Oui. En 2019 lors de mon stage de master avec l’artiste Kapwani Kiwanga. Sa façon d’articuler anthropologie et création m’a profondément marqué. En l’observant, j’ai compris que l’artiste n’était pas seulement un producteur d’images, mais une personne qui interroge le monde, qui fouille ce qui n’est pas dit, qui fabrique du sens. Ce moment m’a révélé que l’art serait mon espace naturel d’expression, un lieu où je pouvais faire dialoguer histoire, matériau et corps.
Comment ton parcours entre la Côte d’Ivoire et la scène internationale influence-t-il ta manière de créer ?
Le voyage est devenu un outil de transformation. À travers les résidences et les rencontres, je m’imprègne des lieux en volontairement oubliant les lectures et les préjugés. Je laisse la ville me parler directement. Les rythmes, les gestes du quotidien, les matières locales, les silences même, nourrissent ma pratique. Ce va-et-vient entre l’ici et l’ailleurs crée une tension fertile : une façon de confronter mon héritage ivoirien à d’autres contextes, et d’en tirer une expérience plus vaste du monde.
Comment décrirais-tu ton vocabulaire visuel à quelqu’un qui découvrirait ton travail pour la première fois ?
Mon vocabulaire visuel repose sur la stratification. Je travaille comme on révèle des couches : du bois, de la mémoire, des fragments d’histoire.

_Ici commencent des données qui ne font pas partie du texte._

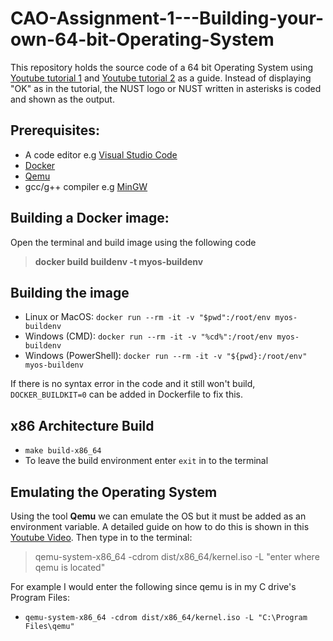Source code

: # CAO-Assignment-1---Building-your-own-64-bit-Operating-System
This repository holds the source code of a 64 bit Operating System using [Youtube tutorial 1](https://youtu.be/FkrpUaGThTQ) and [Youtube tutorial 2](https://youtu.be/wz9CZBeXR6U) as a guide. Instead of displaying "OK" as in the tutorial, the NUST logo or NUST written in asterisks is coded and shown as the output.

## Prerequisites:
- A code editor e.g [Visual Studio Code](https://code.visualstudio.com/download) 
- [Docker](https://www.docker.com/products/docker-desktop)
- [Qemu](https://www.qemu.org/download/)
- gcc/g++ compiler e.g [MinGW](https://sourceforge.net/projects/mingw/)

## Building a Docker image:
Open the terminal and build image using the following code
>**docker build buildenv -t myos-buildenv**

## Building the image
- Linux or MacOS: `docker run --rm -it -v "$pwd":/root/env myos-buildenv`
- Windows (CMD): `docker run --rm -it -v "%cd%":/root/env myos-buildenv`
- Windows (PowerShell): `docker run --rm -it -v "${pwd}:/root/env" myos-buildenv`

If there is no syntax error in the code and it still won't build, `DOCKER_BUILDKIT=0` can be added in Dockerfile to fix this. 

## x86 Architecture Build
- `make build-x86_64`
- To leave the build environment enter `exit` in to the terminal

## Emulating the Operating System
Using the tool **Qemu** we can emulate the OS but it must be added as an environment variable. A detailed guide on how to do this is shown in this [Youtube Video](https://youtu.be/al1cnTjeayk). Then type in to the terminal:
>qemu-system-x86_64 -cdrom dist/x86_64/kernel.iso -L "enter where qemu is located"

For example I would enter the following since qemu is in my C drive's Program Files:
- `qemu-system-x86_64 -cdrom dist/x86_64/kernel.iso -L "C:\Program Files\qemu"`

Les surfaces que je creuse deviennent des peaux traversées, où apparaissent des silhouettes, des poussières de gestes, des éclats d’identité. Visuellement, c’est un mélange de rigueur presque chirurgicale et d’une forme de douceur spirituelle. On y voit autant l’empreinte que l’effacement.
Tes œuvres semblent mêler mémoire, identité et spiritualité – comment ces dimensions se traduisent-elles concrètement dans ton processus ?
Elles se traduisent d’abord par l’écoute. Chaque matériau porte déjà une mémoire : le bois vieillit, respire, se fissure. Je travaille avec cette temporalité interne. L’identité, elle, surgit par le geste : gratter, inciser, révéler… ce sont des actions proches d’un rituel. Quant à la spiritualité, elle apparaît dans l’invisible : ce qui ne se montre pas, mais se ressent. Je compose avec ces trois niveaux comme on compose une prière, par couches, par retrait, par présence silencieuse.
Quels matériaux, gestes ou techniques sont au centre de ta pratique aujourd’hui ? Pourquoi ceux-là ?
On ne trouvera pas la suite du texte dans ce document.